Nog vergeten te vertellen dat we deze week de bestekbak hebben uitgebreid met dessertlepeltjes voorzien van een jacobsschelpmotief; geen duurkoop uit een souvenirwinkel, maar 3 voor € 1,50 gekocht bij een HyperU.
V: 80.767; A: 81.076

zondag 09 oktober: @ Lac de Der
De bakker had vakantie; zou ik ook nemen als er geen droog brood te verdienen valt met die enkeling op de camping. Op naar de kraanvogeltjes, maar eerst een kasteeltje bekijken.

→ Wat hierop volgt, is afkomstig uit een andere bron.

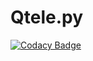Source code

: # Qtele.py
[![Codacy Badge](https://api.codacy.com/project/badge/Grade/e166c3afa1af424db50e73be51155f1b)](https://app.codacy.com/gh/Stephenvg1/Qtele.py?utm_source=github.com&utm_medium=referral&utm_content=Stephenvg1/Qtele.py&utm_campaign=Badge_Grade)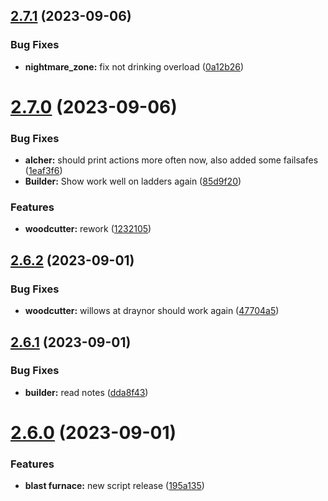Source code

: ## [2.7.1](https://github.com/Torwent/wasp-free/compare/v2.7.0...v2.7.1) (2023-09-06)


### Bug Fixes

* **nightmare_zone:** fix not drinking overload ([0a12b26](https://github.com/Torwent/wasp-free/commit/0a12b26759e9c722965c30a746d99edc91094cf4))



# [2.7.0](https://github.com/Torwent/wasp-free/compare/v2.6.2...v2.7.0) (2023-09-06)


### Bug Fixes

* **alcher:** should print actions more often now, also added some failsafes ([1eaf3f6](https://github.com/Torwent/wasp-free/commit/1eaf3f6cb78ec3641dcb592b4cf437efd4cadd39))
* **Builder:** Show work well on ladders again ([85d9f20](https://github.com/Torwent/wasp-free/commit/85d9f20d90f3c5fa2e807ceb46916be14794ceec))


### Features

* **woodcutter:** rework ([1232105](https://github.com/Torwent/wasp-free/commit/12321056b96daf5ae4499608a02fcb4226099dfe))



## [2.6.2](https://github.com/Torwent/wasp-free/compare/v2.6.1...v2.6.2) (2023-09-01)


### Bug Fixes

* **woodcutter:** willows at draynor should work again ([47704a5](https://github.com/Torwent/wasp-free/commit/47704a5006aef26bf6763f34faa826f6cb1d1da8))



## [2.6.1](https://github.com/Torwent/wasp-free/compare/v2.6.0...v2.6.1) (2023-09-01)


### Bug Fixes

* **builder:** read notes ([dda8f43](https://github.com/Torwent/wasp-free/commit/dda8f43dc9a842dfe2ff7d492501fb498fb86022))



# [2.6.0](https://github.com/Torwent/wasp-free/compare/v2.5.10...v2.6.0) (2023-09-01)


### Features

* **blast furnace:** new script release ([195a135](https://github.com/Torwent/wasp-free/commit/195a135b686c798271f1e57b8e1df1775264cf6c))



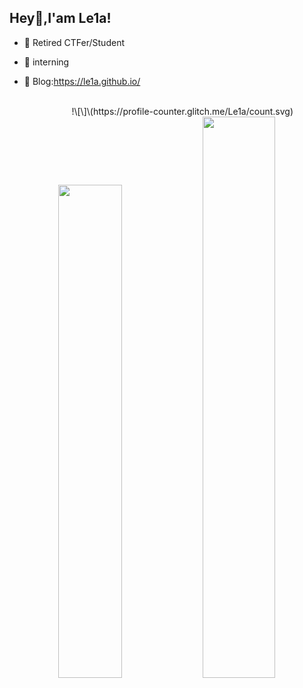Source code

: ## Hey👋,I'am Le1a!

- 🌱 Retired CTFer/Student

- 🔭 interning 

- 🍔 Blog:https://le1a.github.io/

</br>

<style>
.counter {
  float: right;
  margin-right: 50px;  
}
</style>

<div class="counter">
  !\[\]\(https://profile-counter.glitch.me/Le1a/count.svg) 
</div>

<p align="center">

<img width="45%" src="https://github-readme-stats.vercel.app/api?username=Le1a&show\_icons=true" />

<img width="48%" src="https://github-readme-streak-stats.herokuapp.com/?user=Le1a" />

</p>
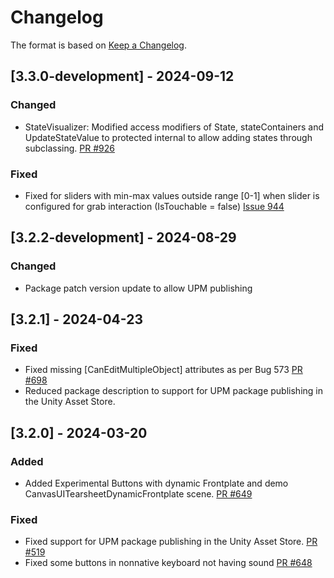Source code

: # Changelog

The format is based on [Keep a Changelog](https://keepachangelog.com/en/1.1.0/).

## [3.3.0-development] - 2024-09-12

### Changed

* StateVisualizer: Modified access modifiers of State, stateContainers and UpdateStateValue to protected internal to allow adding states through subclassing. [PR #926](https://github.com/MixedRealityToolkit/MixedRealityToolkit-Unity/pull/926)

### Fixed

* Fixed for sliders with min-max values outside range \[0-1\] when slider is configured for grab interaction (IsTouchable = false) [Issue 944](https://github.com/MixedRealityToolkit/MixedRealityToolkit-Unity/issues/944)

## [3.2.2-development] - 2024-08-29

### Changed

* Package patch version update to allow UPM publishing

## [3.2.1] - 2024-04-23

### Fixed

* Fixed missing [CanEditMultipleObject] attributes as per Bug 573 [PR #698](https://github.com/MixedRealityToolkit/MixedRealityToolkit-Unity/pull/698)
* Reduced package description to support for UPM package publishing in the Unity Asset Store.

## [3.2.0] - 2024-03-20

### Added

* Added Experimental Buttons with dynamic Frontplate and demo CanvasUITearsheetDynamicFrontplate scene. [PR #649](https://github.com/MixedRealityToolkit/MixedRealityToolkit-Unity/pull/649)

### Fixed

* Fixed support for UPM package publishing in the Unity Asset Store. [PR #519](https://github.com/MixedRealityToolkit/MixedRealityToolkit-Unity/pull/519)
* Fixed some buttons in nonnative keyboard not having sound [PR #648](https://github.com/MixedRealityToolkit/MixedRealityToolkit-Unity/pull/648)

Chantier Médieval de Guédelon
Guédelon is niet zo maar een kasteeltje, sterker nog: het is nog steeds geen volwaardig kasteel. Een foldertje omschrijft het in sappig uit het Frans vertaald Nederlands als volgt: “We bouwen een 13e eeuwse burcht. Steenhouwers, metselaars, houthakkers, timmermannen, smeden, dakpannenbakkers, menners en touwslagers veredelen grondstoffen in bouwmaterialen en onthullen de geheimen uit de middeleeuwen”. Even in gewoon Nederlands: sinds 1998 is men bezig om een kasteel te bouwen zoals dat gebeurde in de eerste helft van de dertiende eeuw – met de handen dus en met gereedschappen uit die tijd. Op het terrein zijn alle grondstoffen aanwezig die noodzakelijk zijn voor het bouwen van een burcht: stenen, hout, zand, klei en water. Er werken ongeveer 35 personen in dienstverband aan de burcht, de rest van de bouwers zijn vrijwilligers en mensen in opleiding. De verwachting is dat het geheel in 2025 klaar is. Overigens kent Frankrijk ook een soort arbo-wet: de middeleeuwse kleding wordt aangevuld met moderne veiligheidsschoenen en helmen, maar dat kon de pret niet drukken. Heel interessant allemaal, iedereen was aan het werk – ook al was het zondag.


 
 
 
 
 
  
Lac de Der
Na het bezoek aan de burcht volgden we Ome Tom, die deze keer een leuke Auxerre-vermijdende route voor ons in petto had. Onze relatie met deze versie van Ome Tom is overigens vrij gestoord: het mannetje heeft de neiging elk bospad en karrespoor te nemen dat de “snelste weg” met meer dan 30 seconden bekort. De consequentie is wel dat je dan een weg mag volgen waar je amper met een speelgoedautootje op kunt – laat staan met een camper van 2,20 breed en ruim 6 meter lang. Overigens 50 kilometer omrijden om 1 minuut tijdwinst te behalen is ook één van zijn favorieten. We trekken de stekker er regelmatig uit wanneer weer “Keer om! Keer om! Probeer om te draaien!” uit het apparaatje wordt geroepen. De N77 naar Troyes hebben we dus maar Ome-Tom-loos gereden. Net voor Troyes mocht meneer weer meedoen om een binnendoorweggetje naar het Lac d’Orient en daarna naar het Lac de Der te vinden. Tom werd overigens angstvallig door W in de gaten gehouden en elke af te leggen meter werd gecontroleerd op de kaart.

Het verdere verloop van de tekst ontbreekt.